Should mul_pos become a grind lemma? Should we add annotations to make the penultimate example work too?

Michael Stoll (Dec 08 2025 at 11:18):

Kim Morrison said:

There is no non-linear arithmetic in grind yet.

Fair enough. But:

example {t : ℝ} (ht : 0 < t) : -2 * π * t < 0 := by
  grind -- does not work

I would consider this a linear problem (π is a constant).

example {h t : ℝ} (hh : 0 < h) (ht : 0 < t) : 0 < t / h := by
  grind [div_pos] -- does not work

example {h t : ℝ} (hh : 0 < h) (ht : 0 < t) : 0 < h * t := by
  grind [mul_pos] -- works

Why does the second work, but the first does not?
I'm willing to help grind along, but right now I find it hard to predict what will work.

In any case, are there plans to extend the scope of grind so that it eventually will be able to solve goals like this? (The word "yet" in your message gives me some hope...)

Michael Stoll (Dec 08 2025 at 11:39):

On a more positive note, I'm trying to use grind whenever possible to deal with "obvious" stuff, and I find that it already works quite well. E.g., in my formalization of the Conditional Convergence Theorem, it is used 80 times, about once every 8 lines (including documentation and comments).

Michael Stoll (Dec 08 2025 at 17:02):

Another surprise: #lean4 > grind needs `sub_eq_zero` @ 💬 (where one has to tell grind explicitly to use one_mul).
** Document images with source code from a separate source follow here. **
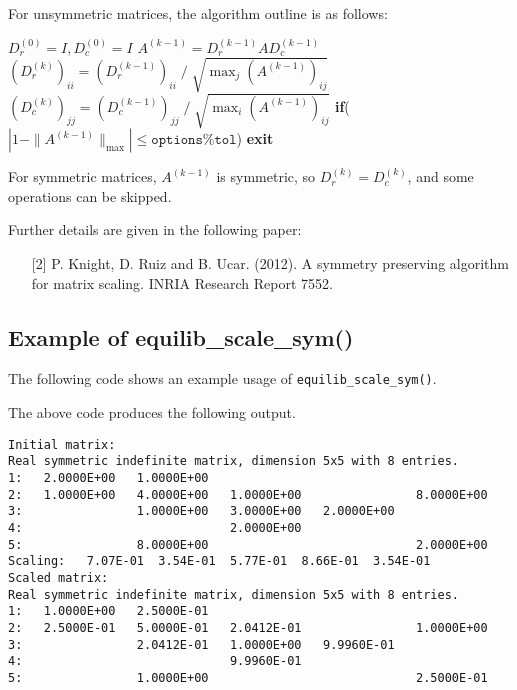 \noindent
For unsymmetric matrices, the algorithm outline is as follows:
\begin{algorithmic}
   \setlength{\itemsep}{2pt}
   \STATE $D_r^{(0)} = I, D_c^{(0)}=I$
      \setlength{\itemsep}{2pt}
      \STATE $A^{(k-1)} = D_r^{(k-1)} A D_c^{(k-1)}$
      \STATE $(D_r^{(k)})_{ii} = (D_r^{(k-1)})_{ii}\; /\; \sqrt{\max_j(A^{(k-1)})_{ij}}$
      \STATE $(D_c^{(k)})_{jj} = (D_c^{(k-1)})_{jj}\; /\; \sqrt{\max_i(A^{(k-1)})_{ij}}$
      \STATE\textbf{if}($|1-\|A^{(k-1)}\|_{\max}|\le\texttt{options\%tol}$) \textbf{exit}
   \ENDFOR
\end{algorithmic}
For symmetric matrices, $A^{(k-1)}$ is symmetric, so $D_r^{(k)} = D_c^{(k)}$, and
some operations can be skipped.

\vspace*{0.3cm}
\noindent
Further details are given in the following paper:
\vspace{-0.1cm}
\begin{itemize}
   \item[{[2]}] P. Knight, D. Ruiz and B. Ucar. (2012). A symmetry preserving algorithm for matrix scaling. INRIA Research Report 7552.
\end{itemize}

\subsection{Example of equilib\_scale\_sym()}
The following code shows an example usage of \texttt{equilib\_scale\_sym()}.

The above code produces the following output.
\begin{verbatim}
Initial matrix:
Real symmetric indefinite matrix, dimension 5x5 with 8 entries.
1:   2.0000E+00   1.0000E+00                                       
2:   1.0000E+00   4.0000E+00   1.0000E+00                8.0000E+00
3:                1.0000E+00   3.0000E+00   2.0000E+00             
4:                             2.0000E+00                          
5:                8.0000E+00                             2.0000E+00
Scaling:   7.07E-01  3.54E-01  5.77E-01  8.66E-01  3.54E-01
Scaled matrix:
Real symmetric indefinite matrix, dimension 5x5 with 8 entries.
1:   1.0000E+00   2.5000E-01                                       
2:   2.5000E-01   5.0000E-01   2.0412E-01                1.0000E+00
3:                2.0412E-01   1.0000E+00   9.9960E-01             
4:                             9.9960E-01                          
5:                1.0000E+00                             2.5000E-01
\end{verbatim}

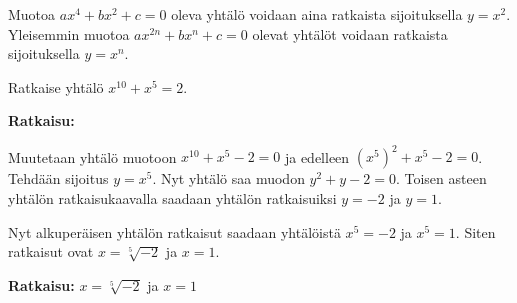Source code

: Muotoa $ax^4+bx^2+c=0$ oleva yhtälö voidaan aina ratkaista sijoituksella $y=x^2$.  Yleisemmin muotoa $ax^{2n}+bx^n+c=0$ olevat yhtälöt voidaan ratkaista sijoituksella $y = x^n$.

\begin{esimerkki}
Ratkaise yhtälö $x^{10}+x^5=2$.

\textbf{Ratkaisu:}

Muutetaan yhtälö muotoon $x^{10}+x^5-2=0$ ja edelleen $(x^5)^2+x^5-2=0$. Tehdään sijoitus $y = x^5$. Nyt yhtälö saa muodon $y^2+y-2 = 0$. Toisen asteen yhtälön ratkaisukaavalla saadaan yhtälön ratkaisuiksi $y = -2$ ja $y = 1$.

Nyt alkuperäisen yhtälön ratkaisut saadaan yhtälöistä $x^5=-2$ ja $x^5=1$. Siten ratkaisut ovat $x = \sqrt[5]{-2}$ ja $x = 1$.

\textbf{Ratkaisu:} $x = \sqrt[5]{-2}$ ja $x = 1$

\end{esimerkki}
Michael Stoll (Dec 08 2025 at 22:12):

import Mathlib

example (n : ℕ) : 0 < 2 ^ n := by grind -- fails

Bhavik Mehta (Dec 09 2025 at 00:51):

I often add Nat.pow_pos to grind in projects, with a pattern, to help with this last case:

grind_pattern Nat.pow_pos => a ^ n

example (n : Nat) : 0 < 2 ^ n := by grind

Kim Morrison (Dec 09 2025 at 07:41):

Yes, we should definitely add this with the isValue guard on a.

Kim Morrison (Dec 09 2025 at 07:41):

I don't think in this case it makes sense to think of π as a constant. :-)
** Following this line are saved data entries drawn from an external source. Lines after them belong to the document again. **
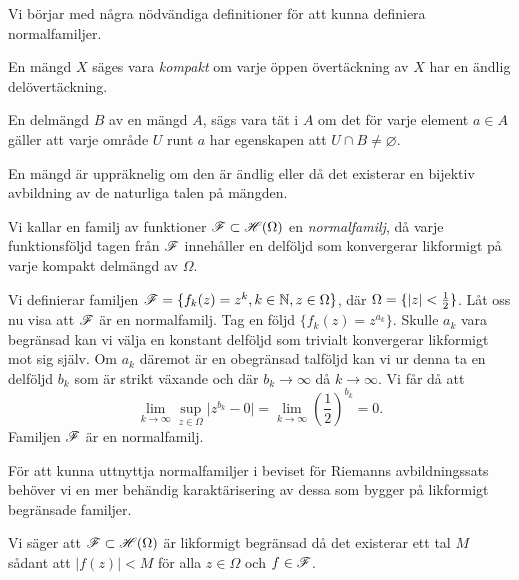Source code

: Vi börjar med några nödvändiga definitioner för att kunna definiera normalfamiljer.
\begin{definition}
	En mängd $X$ säges vara \emph{kompakt} om varje öppen övertäckning av $X$ har en ändlig delövertäckning.
\end{definition}

\begin{definition} En delmängd $B$ av en mängd $A$, sägs vara tät i $A$ om det för varje element $a \in A$ gäller att varje område $U$ runt $a$ har egenskapen att $U \cap B \neq \varnothing$.
\end{definition}

\begin{definition}[Uppräknelig]
	En mängd är uppräknelig om den är ändlig eller då det existerar en bijektiv avbildning av de naturliga talen på mängden.
\end{definition}

\begin{definition}[Normalfamilj]
	Vi kallar en familj av funktioner $\F \subset \H(\Omega)$ en \emph{normalfamilj}, då varje funktionsföljd tagen från $\F$ innehåller en delföljd som konvergerar likformigt på varje kompakt delmängd av $\Omega$.
\end{definition}

\begin{example}
\label{ex:zk}
Vi definierar familjen $\F = \{ f_k(z) = z^k, k \in \mathbb{N}, z \in \Omega\}$, där $\Omega = \{\abs{z} < \frac{1}{2}\}$. Låt oss nu visa att $\F$ är en normalfamilj. Tag en följd $\{ f_k(z) = z^{a_k} \}$. Skulle $a_k$ vara begränsad kan vi välja en konstant delföljd som trivialt konvergerar likformigt mot sig själv. Om $a_k$ däremot är en obegränsad talföljd kan vi ur denna ta en delföljd $b_k$ som är strikt växande och där $b_k \to \infty$ då $k \to \infty$. Vi får då att 
	\begin{equation*}
		\lim_{k \to \infty} \sup_{z \in \Omega} \vert z^{b_k} - 0 \vert =  \lim_{k \to \infty} \left(\frac{1}{2}\right)^{b_k} = 0.
	\end{equation*}
	Familjen $\F$ är en normalfamilj.
\end{example}

För att kunna uttnyttja normalfamiljer i beviset för Riemanns avbildningssats behöver vi en mer behändig karaktärisering av dessa som bygger på likformigt begränsade familjer.

\begin{definition}
	Vi säger att $\F \subset \H(\Omega)$ är likformigt begränsad då det existerar ett tal $M$ sådant att $\vert f(z) \vert < M$ för alla $z \in \Omega$ och $f \in \F$.
\end{definition}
Kim Morrison (Dec 09 2025 at 07:42):

Yes, working out how to do non-linear arithmetic with grind, through some combination of annotations, internally defined propagators, and perhaps new grind modules, is on the roadmap for next quarter.
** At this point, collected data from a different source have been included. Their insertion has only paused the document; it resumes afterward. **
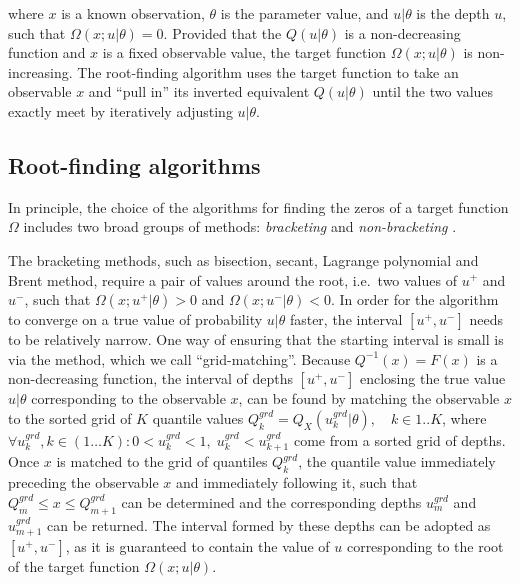\documentclass[
  12pt,
]{article}
\begin{document}
where \(x\) is a known observation, \(\theta\) is the parameter value, and \(u|\theta\) is the depth \(u\), such that \(\Omega(x;u|\theta)=0\). Provided that the \(Q(u|\theta)\) is a non-decreasing function and \(x\) is a fixed observable value, the target function \(\Omega(x;u|\theta)\) is non-increasing. The root-finding algorithm uses the target function to take an observable \(x\) and ``pull in'' its inverted equivalent \(Q(u|\theta)\) until the two values exactly meet by iteratively adjusting \(u|\theta\).

\hypertarget{root-finding-algorithms}{%
\subsection{Root-finding algorithms}\label{root-finding-algorithms}}

In principle, the choice of the algorithms for finding the zeros of a target function \(\Omega\) includes two broad groups of methods: \emph{bracketing} and \emph{non-bracketing} \citep{atkinson2008IntroductionNumericalAnalysis, burden2011NumericalAnalysis}.

The bracketing methods, such as bisection, secant, Lagrange polynomial and Brent method, require a pair of values around the root, i.e.~two values of \(u^+\) and \(u^-\), such that \(\Omega(x;u^+|\theta)>0\) and \(\Omega(x;u^-|\theta)<0\). In order for the algorithm to converge on a true value of probability \(u|\theta\) faster, the interval \([u^+, u^-]\) needs to be relatively narrow. One way of ensuring that the starting interval is small is via the method, which we call ``grid-matching''. Because \(Q^{-1}(x)=F(x)\) is a non-decreasing function, the interval of depths \([u^+, u^-]\) enclosing the true value \(u|\theta\) corresponding to the observable \(x\), can be found by matching the observable \(x\) to the sorted grid of \(K\) quantile values \(Q^{grd}_k=Q_X(u^{grd}_k|\theta), \quad k \in 1..K\), where \(\forall u^{grd}_k, k \in (1\dots K): 0<u^{grd}_k<1, \; u^{grd}_k<u^{grd}_{k+1}\) come from a sorted grid of depths. Once \(x\) is matched to the grid of quantiles \(Q^{grd}_k\), the quantile value immediately preceding the observable \(x\) and immediately following it, such that \(Q^{grd}_{m} \leq x \leq Q^{grd}_{m+1}\) can be determined and the corresponding depths \(u^{grd}_m\) and \(u^{grd}_{m+1}\) can be returned. The interval formed by these depths can be adopted as \([u^+, u^-]\), as it is guaranteed to contain the value of \(u\) corresponding to the root of the target function \(\Omega(x;u|\theta)\).
\end{document}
Bhavik Mehta (Dec 09 2025 at 13:02):

Actually, on Lean nightly Michael's last example already succeeds, because there's a pattern for Nat.pow_pos (which is more reasonable than mine) there already

Michael Stoll (Feb 02 2026 at 18:41):

Would it be reasonable to make docs#zero_le_one a grind lemma?
I noticed this gap in a context like this:

import Mathlib

example {ι M : Type*} [DecidableEq ι] [Zero M] [One M] [LinearOrder M] [ZeroLEOneClass M] (i j : ι) {x : M} (h : 0 ≤ x) :
    0 ≤ if i = j then x else 1 := by
  -- grind -- fails
  grind [zero_le_one]

Jovan Gerbscheid (Feb 02 2026 at 18:45):

The following works if you use Fin n instead of Fin (n + 1):

example (a b n : Nat) (ha : a < n + 1) (hb : b < n + 1) :
    (⟨a, ha⟩ : Fin (n + 1)) < ⟨b, hb⟩ ↔ a < b := by
  grind

Michael Stoll (Feb 02 2026 at 18:46):

Is this supposed to answer my question?

Jovan Gerbscheid (Feb 02 2026 at 18:47):

No, sorry, just another grind failure (you reminded me that I wanted to post this one)

Jovan Gerbscheid (Feb 02 2026 at 18:53):

Michael Stoll said:

Would it be reasonable to make docs#zero_le_one a grind lemma?

grind knows this as long as it can find a Lean.Grind.OrderedRing instance. Are there other cases where we want grind to know this?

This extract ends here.